Try it
Write each line again exactly as it is, from the opening line of the records below through the one containing "excludes pathological solutions.", and add nothing.

(Records from a dataset)
============================================================
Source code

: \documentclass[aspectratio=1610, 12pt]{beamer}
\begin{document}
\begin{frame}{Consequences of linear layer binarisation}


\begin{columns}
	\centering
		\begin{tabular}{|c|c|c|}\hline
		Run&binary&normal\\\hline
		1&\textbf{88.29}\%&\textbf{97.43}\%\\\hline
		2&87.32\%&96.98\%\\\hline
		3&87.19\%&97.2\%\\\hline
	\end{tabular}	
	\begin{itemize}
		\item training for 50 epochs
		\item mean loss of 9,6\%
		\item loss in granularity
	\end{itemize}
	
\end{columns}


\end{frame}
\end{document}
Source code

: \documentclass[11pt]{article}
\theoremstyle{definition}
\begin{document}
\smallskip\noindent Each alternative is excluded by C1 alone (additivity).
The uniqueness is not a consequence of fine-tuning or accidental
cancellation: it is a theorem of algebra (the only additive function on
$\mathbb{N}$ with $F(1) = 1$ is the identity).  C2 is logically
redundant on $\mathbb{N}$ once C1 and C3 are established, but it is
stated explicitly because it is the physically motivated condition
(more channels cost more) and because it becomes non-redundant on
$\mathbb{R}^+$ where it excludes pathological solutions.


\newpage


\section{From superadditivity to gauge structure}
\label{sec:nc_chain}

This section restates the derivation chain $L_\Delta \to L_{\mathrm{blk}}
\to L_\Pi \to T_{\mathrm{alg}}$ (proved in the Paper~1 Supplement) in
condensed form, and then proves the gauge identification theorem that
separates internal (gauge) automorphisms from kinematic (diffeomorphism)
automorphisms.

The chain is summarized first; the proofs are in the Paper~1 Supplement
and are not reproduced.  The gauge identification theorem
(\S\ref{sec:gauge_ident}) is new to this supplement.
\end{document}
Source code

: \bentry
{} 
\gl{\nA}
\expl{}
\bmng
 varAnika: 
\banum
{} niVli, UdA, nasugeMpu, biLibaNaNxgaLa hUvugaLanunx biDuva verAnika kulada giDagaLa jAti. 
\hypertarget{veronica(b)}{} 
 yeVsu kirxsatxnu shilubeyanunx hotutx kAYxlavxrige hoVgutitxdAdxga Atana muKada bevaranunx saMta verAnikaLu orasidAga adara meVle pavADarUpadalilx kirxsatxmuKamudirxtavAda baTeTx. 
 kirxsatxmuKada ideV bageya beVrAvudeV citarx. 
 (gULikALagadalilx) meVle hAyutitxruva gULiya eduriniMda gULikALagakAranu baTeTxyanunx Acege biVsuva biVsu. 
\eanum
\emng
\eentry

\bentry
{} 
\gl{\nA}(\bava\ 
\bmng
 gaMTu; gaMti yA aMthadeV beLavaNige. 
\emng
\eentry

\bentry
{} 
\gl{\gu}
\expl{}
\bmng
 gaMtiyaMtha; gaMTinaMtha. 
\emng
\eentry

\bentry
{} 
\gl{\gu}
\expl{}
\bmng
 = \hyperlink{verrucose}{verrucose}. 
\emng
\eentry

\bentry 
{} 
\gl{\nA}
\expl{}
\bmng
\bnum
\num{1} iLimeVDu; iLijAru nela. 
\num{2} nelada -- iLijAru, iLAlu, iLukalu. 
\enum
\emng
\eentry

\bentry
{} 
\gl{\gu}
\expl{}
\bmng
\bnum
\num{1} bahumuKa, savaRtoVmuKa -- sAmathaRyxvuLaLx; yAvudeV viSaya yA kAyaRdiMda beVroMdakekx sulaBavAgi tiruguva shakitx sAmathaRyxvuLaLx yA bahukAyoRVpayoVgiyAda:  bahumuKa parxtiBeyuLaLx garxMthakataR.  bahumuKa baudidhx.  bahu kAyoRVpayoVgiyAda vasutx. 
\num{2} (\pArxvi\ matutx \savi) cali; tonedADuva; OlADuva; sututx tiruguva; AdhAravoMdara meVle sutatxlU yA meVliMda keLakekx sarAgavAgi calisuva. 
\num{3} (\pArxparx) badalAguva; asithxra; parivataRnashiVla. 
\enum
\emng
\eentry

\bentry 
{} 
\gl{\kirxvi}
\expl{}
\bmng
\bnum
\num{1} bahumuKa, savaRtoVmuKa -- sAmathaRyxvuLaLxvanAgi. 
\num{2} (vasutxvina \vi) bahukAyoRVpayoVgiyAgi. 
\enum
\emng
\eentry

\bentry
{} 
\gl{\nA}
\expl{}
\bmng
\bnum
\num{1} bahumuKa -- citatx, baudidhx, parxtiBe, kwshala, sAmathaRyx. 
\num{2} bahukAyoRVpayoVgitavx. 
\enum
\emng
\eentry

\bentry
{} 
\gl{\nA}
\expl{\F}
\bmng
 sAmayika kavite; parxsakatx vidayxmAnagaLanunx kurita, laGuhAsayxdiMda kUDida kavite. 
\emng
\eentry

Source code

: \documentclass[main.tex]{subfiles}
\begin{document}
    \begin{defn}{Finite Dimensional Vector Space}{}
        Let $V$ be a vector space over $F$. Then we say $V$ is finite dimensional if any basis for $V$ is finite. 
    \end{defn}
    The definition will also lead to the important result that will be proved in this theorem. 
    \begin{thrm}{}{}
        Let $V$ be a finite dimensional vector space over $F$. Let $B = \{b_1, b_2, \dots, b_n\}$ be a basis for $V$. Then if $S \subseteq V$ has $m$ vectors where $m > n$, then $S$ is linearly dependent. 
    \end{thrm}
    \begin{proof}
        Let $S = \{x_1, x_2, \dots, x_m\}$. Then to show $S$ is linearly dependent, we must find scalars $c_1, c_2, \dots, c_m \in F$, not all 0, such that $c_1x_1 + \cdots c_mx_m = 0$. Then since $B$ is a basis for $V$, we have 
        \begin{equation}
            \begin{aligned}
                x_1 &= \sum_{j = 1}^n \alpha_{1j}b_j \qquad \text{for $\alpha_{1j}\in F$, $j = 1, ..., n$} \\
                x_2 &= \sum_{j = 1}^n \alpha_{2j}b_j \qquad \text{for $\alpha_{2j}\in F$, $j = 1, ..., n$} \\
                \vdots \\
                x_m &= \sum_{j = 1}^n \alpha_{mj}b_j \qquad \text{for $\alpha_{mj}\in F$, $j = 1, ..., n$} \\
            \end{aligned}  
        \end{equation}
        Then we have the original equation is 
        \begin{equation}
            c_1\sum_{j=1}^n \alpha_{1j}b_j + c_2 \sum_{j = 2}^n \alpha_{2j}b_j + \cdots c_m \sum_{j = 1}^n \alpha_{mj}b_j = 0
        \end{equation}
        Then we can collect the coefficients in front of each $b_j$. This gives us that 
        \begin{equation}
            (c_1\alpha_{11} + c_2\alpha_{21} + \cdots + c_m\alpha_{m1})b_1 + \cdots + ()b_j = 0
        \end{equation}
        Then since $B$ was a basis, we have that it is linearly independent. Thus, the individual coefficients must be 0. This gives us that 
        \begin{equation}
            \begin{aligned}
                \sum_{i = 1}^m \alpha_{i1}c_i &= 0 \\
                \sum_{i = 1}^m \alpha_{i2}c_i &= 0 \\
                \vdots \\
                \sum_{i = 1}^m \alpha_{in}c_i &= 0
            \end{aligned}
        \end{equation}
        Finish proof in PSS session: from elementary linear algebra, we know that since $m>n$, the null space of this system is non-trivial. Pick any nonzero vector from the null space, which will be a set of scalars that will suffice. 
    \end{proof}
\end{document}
============================================================
Task output
Source code

: \documentclass[aspectratio=1610, 12pt]{beamer}
\begin{document}
\begin{frame}{Consequences of linear layer binarisation}


\begin{columns}
	\centering
		\begin{tabular}{|c|c|c|}\hline
		Run&binary&normal\\\hline
		1&\textbf{88.29}\%&\textbf{97.43}\%\\\hline
		2&87.32\%&96.98\%\\\hline
		3&87.19\%&97.2\%\\\hline
	\end{tabular}	
	\begin{itemize}
		\item training for 50 epochs
		\item mean loss of 9,6\%
		\item loss in granularity
	\end{itemize}
	
\end{columns}


\end{frame}
\end{document}
Source code

: \documentclass[11pt]{article}
\theoremstyle{definition}
\begin{document}
\smallskip\noindent Each alternative is excluded by C1 alone (additivity).
The uniqueness is not a consequence of fine-tuning or accidental
cancellation: it is a theorem of algebra (the only additive function on
$\mathbb{N}$ with $F(1) = 1$ is the identity).  C2 is logically
redundant on $\mathbb{N}$ once C1 and C3 are established, but it is
stated explicitly because it is the physically motivated condition
(more channels cost more) and because it becomes non-redundant on
$\mathbb{R}^+$ where it excludes pathological solutions.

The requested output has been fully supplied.